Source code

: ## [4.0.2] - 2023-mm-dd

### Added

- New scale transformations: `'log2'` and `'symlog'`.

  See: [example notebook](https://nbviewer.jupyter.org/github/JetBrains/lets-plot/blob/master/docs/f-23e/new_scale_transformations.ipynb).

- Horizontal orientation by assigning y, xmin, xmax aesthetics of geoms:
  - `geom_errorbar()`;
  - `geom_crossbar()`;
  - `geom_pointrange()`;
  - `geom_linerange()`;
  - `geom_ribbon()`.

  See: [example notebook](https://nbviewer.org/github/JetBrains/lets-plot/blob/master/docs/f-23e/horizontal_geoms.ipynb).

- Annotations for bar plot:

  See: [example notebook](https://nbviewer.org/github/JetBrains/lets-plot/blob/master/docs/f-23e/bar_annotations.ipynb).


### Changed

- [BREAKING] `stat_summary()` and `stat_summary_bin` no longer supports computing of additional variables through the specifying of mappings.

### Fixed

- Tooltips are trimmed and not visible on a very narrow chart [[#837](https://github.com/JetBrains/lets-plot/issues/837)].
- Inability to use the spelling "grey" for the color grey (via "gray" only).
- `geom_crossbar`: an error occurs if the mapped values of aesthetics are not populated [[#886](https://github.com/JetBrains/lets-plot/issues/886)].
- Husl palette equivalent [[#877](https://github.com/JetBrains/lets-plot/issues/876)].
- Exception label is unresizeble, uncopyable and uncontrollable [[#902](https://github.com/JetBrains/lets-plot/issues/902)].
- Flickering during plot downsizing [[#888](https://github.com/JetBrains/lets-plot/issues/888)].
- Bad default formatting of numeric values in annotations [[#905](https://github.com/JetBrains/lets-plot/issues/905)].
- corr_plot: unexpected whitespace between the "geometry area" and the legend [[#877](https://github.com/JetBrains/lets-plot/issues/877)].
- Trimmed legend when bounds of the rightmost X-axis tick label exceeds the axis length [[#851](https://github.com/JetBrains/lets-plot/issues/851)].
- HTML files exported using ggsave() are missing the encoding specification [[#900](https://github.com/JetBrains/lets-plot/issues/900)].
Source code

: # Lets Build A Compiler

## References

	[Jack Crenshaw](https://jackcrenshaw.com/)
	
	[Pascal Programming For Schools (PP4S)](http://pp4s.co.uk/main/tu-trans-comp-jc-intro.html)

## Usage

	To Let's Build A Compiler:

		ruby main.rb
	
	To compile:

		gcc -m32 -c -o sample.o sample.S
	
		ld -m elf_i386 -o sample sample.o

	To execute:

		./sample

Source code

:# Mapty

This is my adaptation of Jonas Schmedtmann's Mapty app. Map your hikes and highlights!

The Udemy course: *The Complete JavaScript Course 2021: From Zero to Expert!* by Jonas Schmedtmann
○ ○ ○ ○ ○ ○ ○
- **Activity**:
All entries must be repeated verbatim.

- **Task response**:
Source code

: ## [4.0.2] - 2023-mm-dd

### Added

- New scale transformations: `'log2'` and `'symlog'`.

  See: [example notebook](https://nbviewer.jupyter.org/github/JetBrains/lets-plot/blob/master/docs/f-23e/new_scale_transformations.ipynb).

- Horizontal orientation by assigning y, xmin, xmax aesthetics of geoms:
  - `geom_errorbar()`;
  - `geom_crossbar()`;
  - `geom_pointrange()`;
  - `geom_linerange()`;
  - `geom_ribbon()`.

  See: [example notebook](https://nbviewer.org/github/JetBrains/lets-plot/blob/master/docs/f-23e/horizontal_geoms.ipynb).

- Annotations for bar plot:

  See: [example notebook](https://nbviewer.org/github/JetBrains/lets-plot/blob/master/docs/f-23e/bar_annotations.ipynb).


### Changed

- [BREAKING] `stat_summary()` and `stat_summary_bin` no longer supports computing of additional variables through the specifying of mappings.

### Fixed

- Tooltips are trimmed and not visible on a very narrow chart [[#837](https://github.com/JetBrains/lets-plot/issues/837)].
- Inability to use the spelling "grey" for the color grey (via "gray" only).
- `geom_crossbar`: an error occurs if the mapped values of aesthetics are not populated [[#886](https://github.com/JetBrains/lets-plot/issues/886)].
- Husl palette equivalent [[#877](https://github.com/JetBrains/lets-plot/issues/876)].
- Exception label is unresizeble, uncopyable and uncontrollable [[#902](https://github.com/JetBrains/lets-plot/issues/902)].
- Flickering during plot downsizing [[#888](https://github.com/JetBrains/lets-plot/issues/888)].
- Bad default formatting of numeric values in annotations [[#905](https://github.com/JetBrains/lets-plot/issues/905)].
- corr_plot: unexpected whitespace between the "geometry area" and the legend [[#877](https://github.com/JetBrains/lets-plot/issues/877)].
- Trimmed legend when bounds of the rightmost X-axis tick label exceeds the axis length [[#851](https://github.com/JetBrains/lets-plot/issues/851)].
- HTML files exported using ggsave() are missing the encoding specification [[#900](https://github.com/JetBrains/lets-plot/issues/900)].
Source code

: # Lets Build A Compiler

## References

	[Jack Crenshaw](https://jackcrenshaw.com/)
	
	[Pascal Programming For Schools (PP4S)](http://pp4s.co.uk/main/tu-trans-comp-jc-intro.html)

## Usage

	To Let's Build A Compiler:

		ruby main.rb
	
	To compile:

		gcc -m32 -c -o sample.o sample.S
	
		ld -m elf_i386 -o sample sample.o

	To execute:

		./sample

Source code

:# Mapty

This is my adaptation of Jonas Schmedtmann's Mapty app. Map your hikes and highlights!

The Udemy course: *The Complete JavaScript Course 2021: From Zero to Expert!* by Jonas Schmedtmann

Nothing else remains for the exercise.